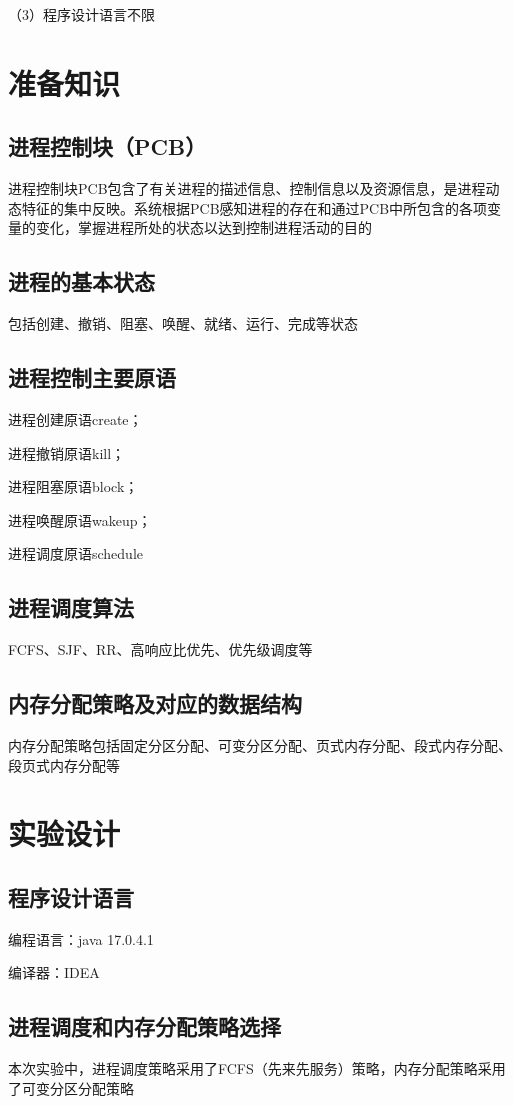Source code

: \documentclass[UTF8,12pt]{article}
\begin{document}
（3）程序设计语言不限

\section{准备知识}
\subsection{进程控制块（PCB）}
进程控制块PCB包含了有关进程的描述信息、控制信息以及资源信息，是进程动态特征的集中反映。系统根据PCB感知进程的存在和通过PCB中所包含的各项变量的变化，掌握进程所处的状态以达到控制进程活动的目的

\subsection{进程的基本状态}
包括创建、撤销、阻塞、唤醒、就绪、运行、完成等状态

\subsection{进程控制主要原语}
进程创建原语create；

进程撤销原语kill；

进程阻塞原语block；

进程唤醒原语wakeup；

进程调度原语schedule

\subsection{进程调度算法}
FCFS、SJF、RR、高响应比优先、优先级调度等

\subsection{内存分配策略及对应的数据结构}
内存分配策略包括固定分区分配、可变分区分配、页式内存分配、段式内存分配、段页式内存分配等

\section{实验设计}
\subsection{程序设计语言}
编程语言：java 17.0.4.1

编译器：IDEA

\subsection{进程调度和内存分配策略选择}
本次实验中，进程调度策略采用了FCFS（先来先服务）策略，内存分配策略采用了可变分区分配策略
\end{document}
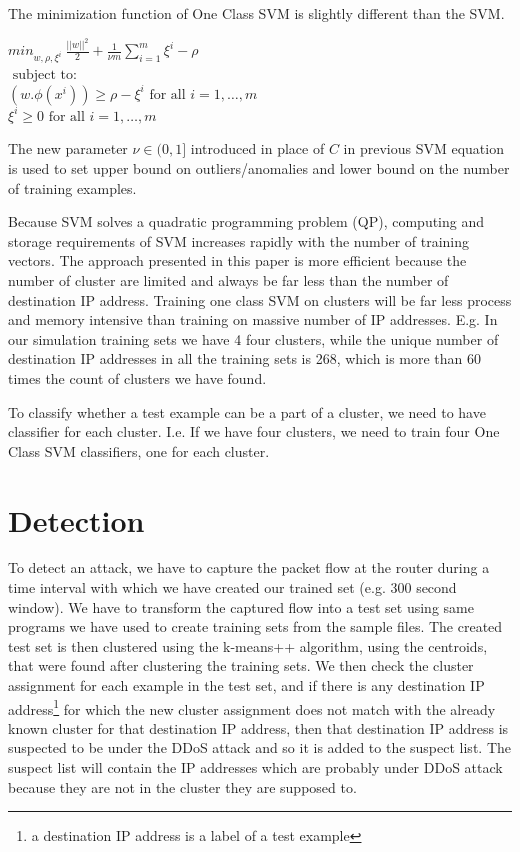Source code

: \documentclass[12pt,oneside,a4paper]{article}
\begin{document}
The minimization function of One Class SVM is slightly different than the SVM. \cite{svm}

\begin{center}
  ${min}_{w,\rho,\xi^i} \ \frac{||w||^2}{2} + \frac{1}{\nu m} \sum_{i=1}^m \xi^i - \rho$ \\
  $\mbox{ subject to: }$ \\
  $(w.\phi(x^i)) \geq \rho - \xi^i \mbox{ for all } i = 1, \dots, m$ \\
  \hspace{2cm} $\xi^i \geq 0 \mbox{ for all } i = 1, \dots, m$ \\
\end{center}

The new parameter $\nu \in (0,1]$ introduced in place of $C$ in previous SVM equation is used to set upper bound on outliers/anomalies and lower bound on the number of training examples.

Because SVM solves a quadratic programming problem (QP), computing and storage requirements of SVM increases rapidly with the number of training vectors. The approach presented in this paper is more efficient because the number of cluster are limited and always be far less than the number of destination IP address. Training one class SVM on clusters will be far less process and memory intensive than training on massive number of IP addresses. E.g. In our simulation training sets we have 4 four clusters, while the unique number of destination IP addresses in all the training sets is 268, which is more than 60 times the count of clusters we have found.

To classify whether a test example can be a part of a cluster, we need to have classifier for each cluster. I.e. If we have four clusters, we need to train four One Class SVM classifiers, one for each cluster.

\section{Detection} \label{sec:Detection}

To detect an attack, we have to capture the packet flow at the router during a time interval with which we have created our trained set (e.g. 300 second window). We have to transform the captured flow into a test set using same programs we have used to create training sets from the sample files. The created test set is then clustered using the k-means++ algorithm, using the centroids, that were found after clustering the training sets. We then check the cluster assignment for each example in the test set, and if there is any destination IP address\footnote{a destination IP address is a label of a test example} for which the new cluster assignment does not match with the already known cluster for that destination IP address, then that destination IP address is suspected to be under the DDoS attack and so it is added to the suspect list. The suspect list will contain the IP addresses which are probably under DDoS attack because they are not in the cluster they are supposed to.
\end{document}
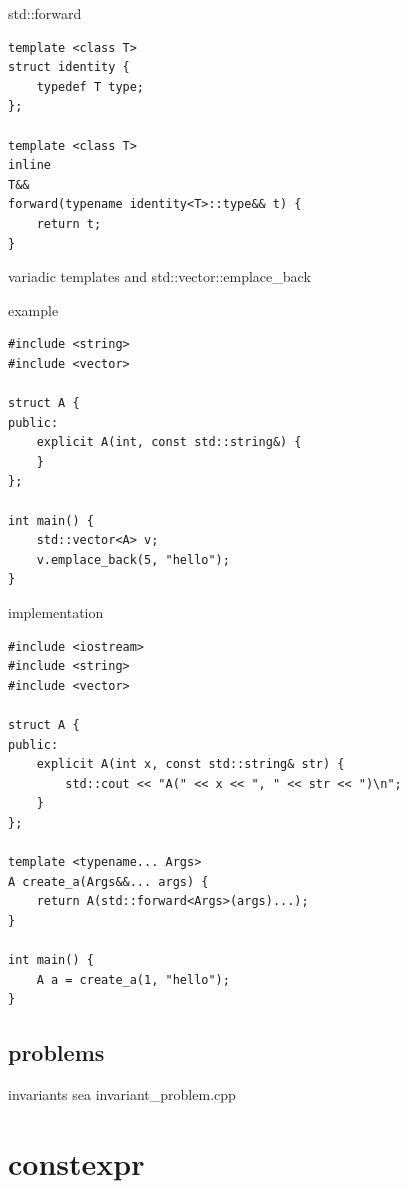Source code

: \documentclass{beamer}
\begin{document}
\begin{frame}[fragile]{std::forward}
  \begin{block}{}
\begin{verbatim}
template <class T>
struct identity {
    typedef T type;
};

template <class T>
inline
T&&
forward(typename identity<T>::type&& t) {
    return t;
}

\end{verbatim}
  \end{block}
\end{frame}

\begin{frame}[fragile]{variadic templates and std::vector::emplace\_back}
  \begin{block}{example}
\begin{verbatim}
#include <string>
#include <vector>

struct A {
public:
    explicit A(int, const std::string&) {
    }
};

int main() {
    std::vector<A> v;
    v.emplace_back(5, "hello");
}

\end{verbatim}
  \end{block}
\end{frame}

\begin{frame}[fragile]
  \begin{block}{implementation}
\scriptsize{
\begin{verbatim}
#include <iostream>
#include <string>
#include <vector>

struct A {
public:
    explicit A(int x, const std::string& str) {
        std::cout << "A(" << x << ", " << str << ")\n";
    }
};

template <typename... Args>
A create_a(Args&&... args) {
    return A(std::forward<Args>(args)...);
}

int main() {
    A a = create_a(1, "hello");
}
\end{verbatim}
}
  \end{block}
\end{frame}

\subsection{problems}
\begin{frame}{invariants}
  sea invariant\_problem.cpp
\end{frame}

\section{constexpr}
\end{document}
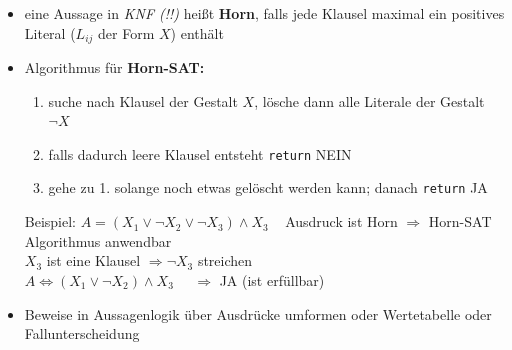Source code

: \documentclass[10pt,a4paper]{article}
\begin{document}
\begin{itemize}
\item eine Aussage in \textit{KNF (!!)} heißt \textbf{Horn}, falls jede Klausel maximal ein positives Literal ($L_{ij}$ der Form $X$) enthält
\item Algorithmus für \textbf{Horn-SAT:} 
\begin{enumerate}
\item suche nach Klausel der Gestalt $X$, lösche dann alle Literale der Gestalt $\lnot X$
\item falls dadurch leere Klausel entsteht \texttt{return} NEIN
\item gehe zu 1. solange noch etwas gelöscht werden kann; danach \texttt{return} JA 
\end{enumerate}
Beispiel: $A=(X_{1}\lor \lnot X_{2}\lor \lnot X_{3})\land X_{3}\;\;\;$ Ausdruck ist Horn $\Rightarrow$ Horn-SAT Algorithmus anwendbar\\
$X_{3}$ ist eine Klausel $\Rightarrow \lnot X_{3}$ streichen \\
$A\Leftrightarrow (X_{1}\lor \lnot X_{2})\land X_{3}\;\;\;\;\; \Rightarrow$ JA (ist erfüllbar)
\item Beweise in Aussagenlogik über Ausdrücke umformen oder Wertetabelle oder Fallunterscheidung
\end{itemize}
\end{document}
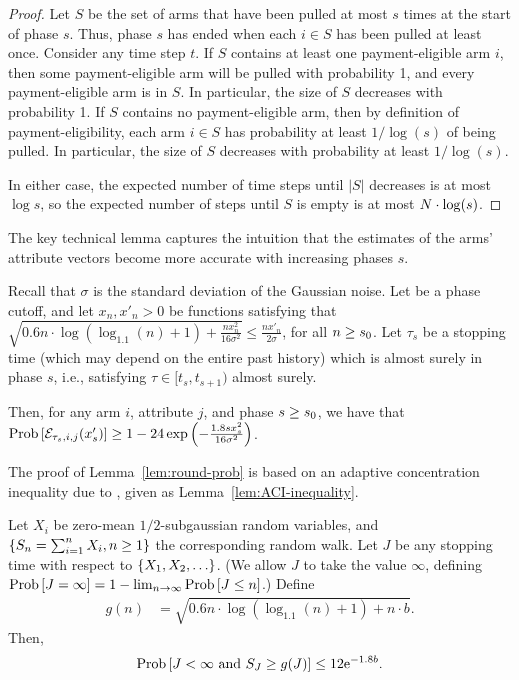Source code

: \begin{proof}
Let $S$ be the set of arms that have been pulled at most
$s$ times at the start of phase $s$.
Thus, phase $s$ has ended when each $i \in S$ has been pulled at least once.
Consider any time step $t$.
If $S$ contains at least one payment-eligible arm $i$,
then some payment-eligible arm will be pulled with probability 1,
and every payment-eligible arm is in $S$.
In particular, the size of $S$ decreases with probability 1.
If $S$ contains no payment-eligible arm,
then by definition of payment-eligibility,
each arm $i \in S$ has probability at least $1/\log(s)$ of being pulled.
In particular, the size of $S$ decreases with probability at least $1/\log(s)$.

In either case, the expected number of time steps until
$|S|$ decreases is at most $\log s$,
so the expected number of steps until $S$ is empty is at most
$N \cdot \log(s)$.
\end{proof}
                  
The key technical lemma captures the intuition that
the estimates of the arms' attribute vectors become
more accurate with increasing phases $s$.

\begin{lemma} \label{lem:round-prob}
Recall that $\sigma$ is the standard deviation of the Gaussian noise.
Let \LatePhase be a phase cutoff, 
and let $x_n, x'_n > 0$ be functions satisfying that
$\sqrt{0.6 n \cdot \log (\log_{1.1}(n) + 1) + \frac{n x_n^2}{16 \sigma^2}}
\leq \frac{n x'_n}{2 \sigma}$,
for all $n \geq s_0$.
Let $\tau_s$ be a stopping time
(which may depend on the entire past history)
which is almost surely in phase $s$,
i.e., satisfying $\tau \in [t_s, t_{s+1})$ almost surely.

Then, for any arm $i$, attribute $j$, and phase $s \geq s_0$,
we have that
$\Prob{\AccE{\tau_s}{i}{j}{x'_s}}
\geq 1 - 24 \exp\left(-\frac{1.8 s x_s^2}{16 \sigma^2} \right)$.
\end{lemma}

The proof of Lemma~\ref{lem:round-prob} is based on an adaptive
concentration inequality due to \cite{zhao2016adaptive},
given as Lemma~\ref{lem:ACI-inequality}.

\begin{lemma}
\label{lem:ACI-inequality}
Let $X_i$ be zero-mean $1/2$-subgaussian random variables,
and $\{ S_n = \sum_{i=1}^n X_i, n \geq 1 \}$ the corresponding random walk.
Let $J$ be any stopping time with respect to $\{ X_1, X_2, \ldots \}$.
(We allow $J$ to take the value $\infty$,
defining $\Prob{J = \infty} = 1 - \lim_{n \to \infty} \Prob{J \leq n}$.)
Define 
\begin{align*}
g(n) & = \sqrt{0.6 n \cdot \log (\log_{1.1}(n) + 1) + n \cdot b}.
\end{align*}
Then, 
\begin{align*}
\Prob{J < \infty \mbox{ and } S_J \geq g(J)} \leq 12 \e^{-1.8 b}.
\end{align*}
\end{lemma}

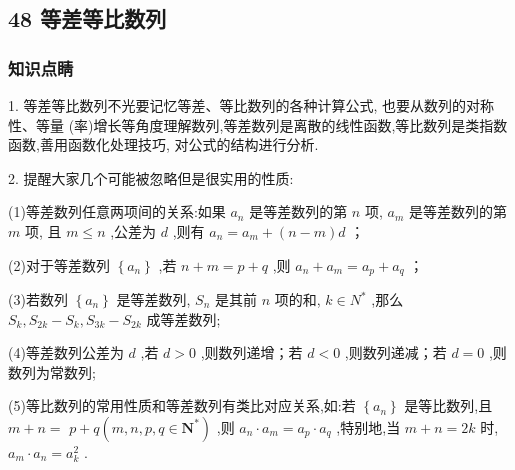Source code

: \subsection*{48 等差等比数列}

\subsubsection*{知识点睛}

1. 等差等比数列不光要记忆等差、等比数列的各种计算公式, 也要从数列的对称性、等量 (率)增长等角度理解数列,等差数列是离散的线性函数,等比数列是类指数函数,善用函数化处理技巧, 对公式的结构进行分析.

2. 提醒大家几个可能被忽略但是很实用的性质:

(1)等差数列任意两项间的关系:如果 ${a}_{n}$ 是等差数列的第 $n$ 项, ${a}_{m}$ 是等差数列的第 $m$ 项, 且 $m \leq  n$ ,公差为 $d$ ,则有 ${a}_{n} = {a}_{m} + \left( {n - m}\right) d$ ；

(2)对于等差数列 $\left\{  {a}_{n}\right\}$ ,若 $n + m = p + q$ ,则 ${a}_{n} + {a}_{m} = {a}_{p} + {a}_{q}$ ；

(3)若数列 $\left\{  {a}_{n}\right\}$ 是等差数列, ${S}_{n}$ 是其前 $n$ 项的和, $k \in  {{N}}^{ * }$ ,那么 ${S}_{k},{S}_{2k} - {S}_{k},{S}_{3k} - {S}_{2k}$ 成等差数列;

(4)等差数列公差为 $d$ ,若 $d > 0$ ,则数列递增；若 $d < 0$ ,则数列递减；若 $d = 0$ ,则数列为常数列;

(5)等比数列的常用性质和等差数列有类比对应关系,如:若 $\left\{  {a}_{n}\right\}$ 是等比数列,且 $m + n =$  $p + q\left( {m,n,p,q \in  {\mathbf{N}}^{ * }}\right)$ ,则 ${a}_{n} \cdot  {a}_{m} = {a}_{p} \cdot  {a}_{q}$ ,特别地,当 $m + n = {2k}$ 时, ${a}_{m} \cdot  {a}_{n} = {a}_{k}^{2}$ .

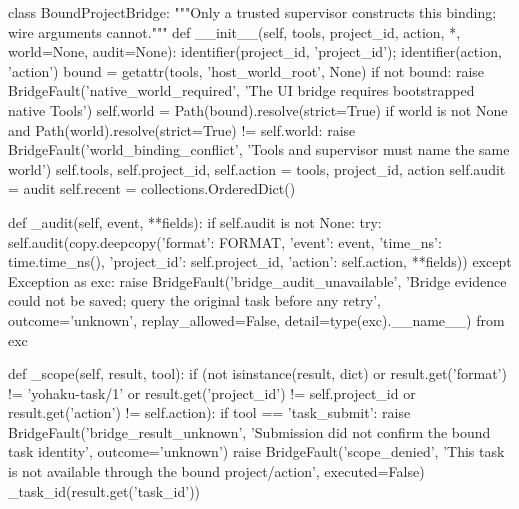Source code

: class BoundProjectBridge:
    """Only a trusted supervisor constructs this binding; wire arguments cannot."""
    def __init__(self, tools, project_id, action, *, world=None, audit=None):
        identifier(project_id, 'project_id'); identifier(action, 'action')
        bound = getattr(tools, 'host_world_root', None)
        if not bound:
            raise BridgeFault('native_world_required', 'The UI bridge requires bootstrapped native Tools')
        self.world = Path(bound).resolve(strict=True)
        if world is not None and Path(world).resolve(strict=True) != self.world:
            raise BridgeFault('world_binding_conflict', 'Tools and supervisor must name the same world')
        self.tools, self.project_id, self.action = tools, project_id, action
        self.audit = audit
        self.recent = collections.OrderedDict()

    def _audit(self, event, **fields):
        if self.audit is not None:
            try:
                self.audit(copy.deepcopy({'format': FORMAT, 'event': event,
                    'time_ns': time.time_ns(), 'project_id': self.project_id,
                    'action': self.action, **fields}))
            except Exception as exc:
                raise BridgeFault('bridge_audit_unavailable', 'Bridge evidence could not be saved; query the original task before any retry',
                                  outcome='unknown', replay_allowed=False, detail=type(exc).__name__) from exc

    def _scope(self, result, tool):
        if (not isinstance(result, dict) or result.get('format') != 'yohaku-task/1'
                or result.get('project_id') != self.project_id or result.get('action') != self.action):
            if tool == 'task_submit':
                raise BridgeFault('bridge_result_unknown', 'Submission did not confirm the bound task identity', outcome='unknown')
            raise BridgeFault('scope_denied', 'This task is not available through the bound project/action', executed=False)
        _task_id(result.get('task_id'))

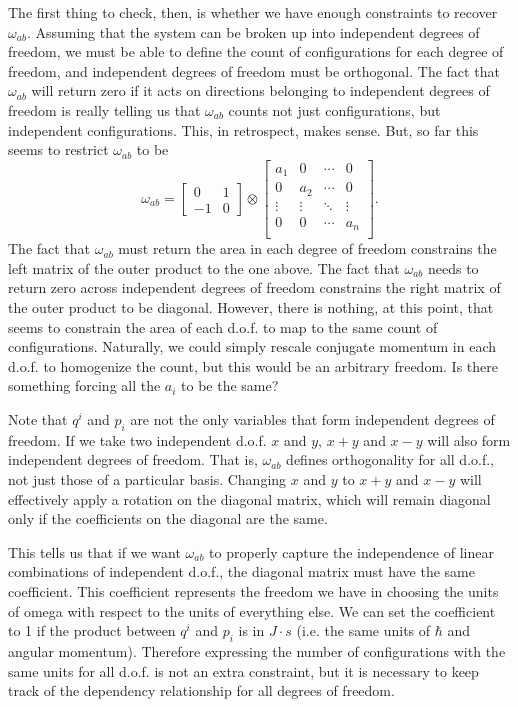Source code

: The first thing to check, then, is whether we have enough constraints to recover $\omega_{ab}$. Assuming that the system can be broken up into independent degrees of freedom, we must be able to define the count of configurations for each degree of freedom, and independent degrees of freedom must be orthogonal. The fact that $\omega_{ab}$ will return zero if it acts on directions belonging to independent degrees of freedom is really telling us that $\omega_{ab}$ counts not just configurations, but independent configurations. This, in retrospect, makes sense. But, so far this seems to restrict $\omega_{ab}$ to be
\begin{equation}
	\omega_{ab} = \left[\begin{array}{cc}
		0 & 1 \\
		-1 & 0 
	\end{array} \right] \otimes   \left[ {\begin{array}{cccc}
		a_{1} & 0 & \cdots & 0\\
		0 & a_{2} & \cdots & 0\\
		\vdots & \vdots & \ddots & \vdots\\
		0 & 0 & \cdots & a_{n}\\
\end{array} } \right].
\end{equation}
The fact that $\omega_{ab}$ must return the area in each degree of freedom constrains the left matrix of the outer product to the one above. The fact that $\omega_{ab}$ needs to return zero across independent degrees of freedom constrains the right matrix of the outer product to be diagonal. However, there is nothing, at this point, that seems to constrain the area of each d.o.f. to map to the same count of configurations. Naturally, we could simply rescale conjugate momentum in each d.o.f. to homogenize the count, but this would be an arbitrary freedom. Is there something forcing all the $a_i$ to be the same?

Note that $q^i$ and $p_i$ are not the only variables that form independent degrees of freedom. If we take two independent d.o.f. $x$ and $y$, $x+y$ and $x-y$ will also form independent degrees of freedom. That is, $\omega_{ab}$ defines orthogonality for all d.o.f., not just those of a particular basis. Changing $x$ and $y$ to $x+y$ and $x-y$ will effectively apply a rotation on the diagonal matrix, which will remain diagonal only if the coefficients on the diagonal are the same.

This tells us that if we want $\omega_{ab}$ to properly capture the independence of linear combinations of independent d.o.f., the diagonal matrix must have the same coefficient. This coefficient represents the freedom we have in choosing the units of omega with respect to the units of everything else. We can set the coefficient to 1 if the product between $q^i$ and $p_i$ is in $J\cdot s$ (i.e. the same units of $\hbar$ and angular momentum). Therefore expressing the number of configurations with the same units for all d.o.f. is not an extra constraint, but it is necessary to keep track of the dependency relationship for all degrees of freedom.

■ TASK STATEMENT: Scan the records above for the word "Rightarrow" and return every line where it occurs.

■ EXPECTED OUTPUT:
Beispiel: $A=(X_{1}\lor \lnot X_{2}\lor \lnot X_{3})\land X_{3}\;\;\;$ Ausdruck ist Horn $\Rightarrow$ Horn-SAT Algorithmus anwendbar\\
$X_{3}$ ist eine Klausel $\Rightarrow \lnot X_{3}$ streichen \\
$A\Leftrightarrow (X_{1}\lor \lnot X_{2})\land X_{3}\;\;\;\;\; \Rightarrow$ JA (ist erfüllbar)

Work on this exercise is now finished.